NOTTINGHAM is one of England's big cities, a long-time manufacturing centre for bikes, cigarettes, pharmaceuticals and lace, but more famous for Trent Bridge cricket ground and most of all its association with Robin Hood, the legendary thirteenth-century outlaw. Hood's bitter enemy was, of course, the Sheriff of Nottingham, but unfortunately his home and lair – the city's imposing medieval castle – is long gone, and today Nottingham is at its most diverting in the Lace Market, whose cramped streets are crowded with the mansion-like warehouses of the city's Victorian lacemakers.
Controlling a strategic crossing point over the River Trent, the Saxon town of Nottingham was built on one of a pair of sandstone hills whose 130-foot cliffs looked out over the river valley. In 1068, William the Conqueror built a castle on the other hill, and the Saxons and Normans traded on the low ground in between, the Market Square. The castle was a military stronghold and royal palace, the equal of the great castles of Windsor and Dover, and every medieval king of England paid regular visits. In August 1642, Charles I rode out of the castle to raise his standard and commence the Civil War.

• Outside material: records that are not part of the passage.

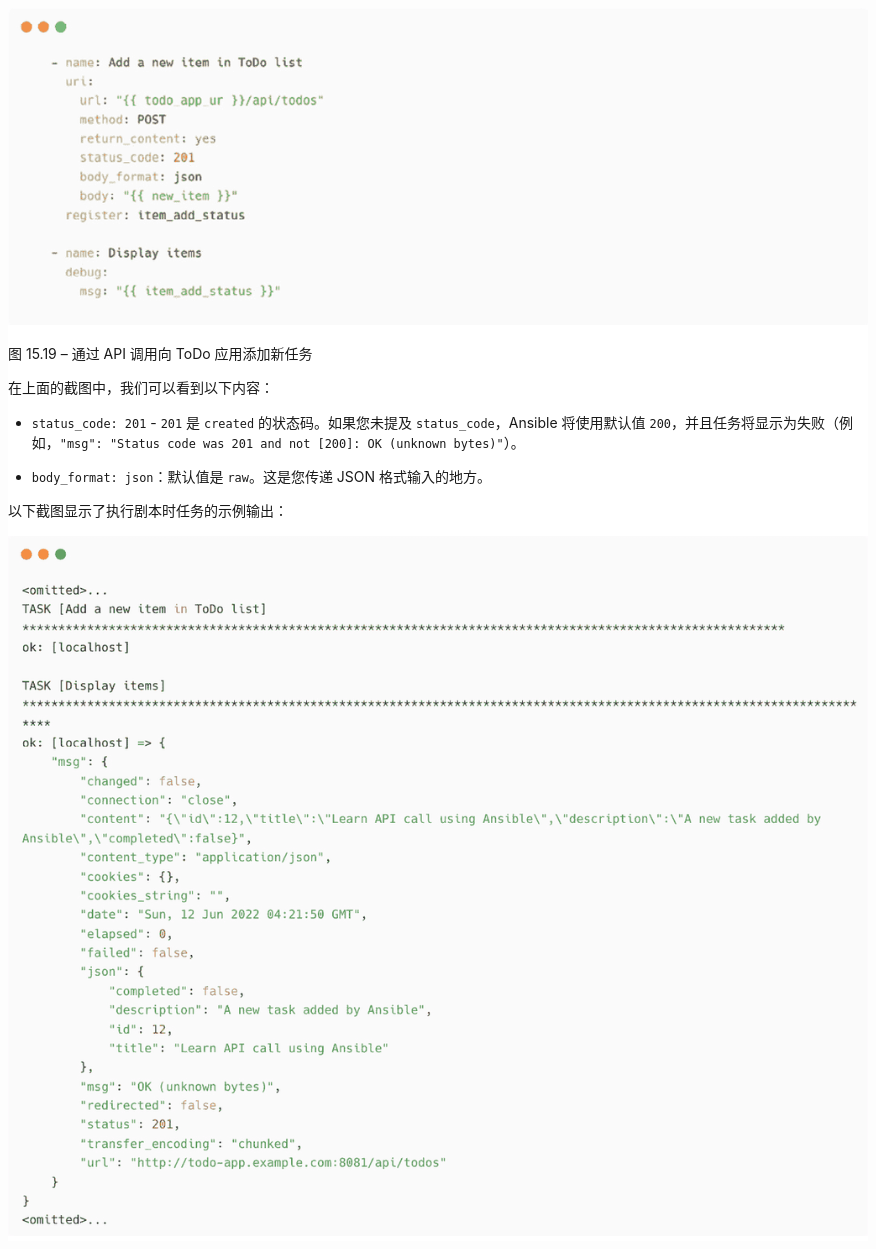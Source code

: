 ![图 15.19 – 通过 API 调用向 ToDo 应用添加新任务](img/B18383_15_19.jpg)

图 15.19 – 通过 API 调用向 ToDo 应用添加新任务

在上面的截图中，我们可以看到以下内容：

+   `status_code: 201` - `201` 是 `created` 的状态码。如果您未提及 `status_code`，Ansible 将使用默认值 `200`，并且任务将显示为失败（例如，`"msg": "Status code was 201 and not [200]: OK (unknown bytes)"`）。

+   `body_format: json`：默认值是 `raw`。这是您传递 JSON 格式输入的地方。

以下截图显示了执行剧本时任务的示例输出：

![图 15.20 – 任务输出](img/B18383_15_20.jpg)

After the Civil War, the Parliamentarians slighted the castle and, in the 1670s, the ruins were cleared by the Duke of Newcastle to make way for a palace, whose continental – and, in English terms, novel – design he chose from a pattern book, probably by Rubens. Beneath the castle lay a handsome, well-kept market town. In the second half of the eighteenth century, however, the city was transformed by the expansion of the lace and hosiery industries, and within the space of fifty years, Nottingham's population increased from ten thousand to fifty thousand, the resulting slum becoming a hotbed of radicalism.
The worst of Nottingham's slums were cleared in the early twentieth century, when the city centre assumed its present structure, with the main commercial area ringed by alternating industrial and residential districts. Thereafter, crass postwar development, adding tower blocks, shopping centres and a ring road, ensconced the remnants of the city's past.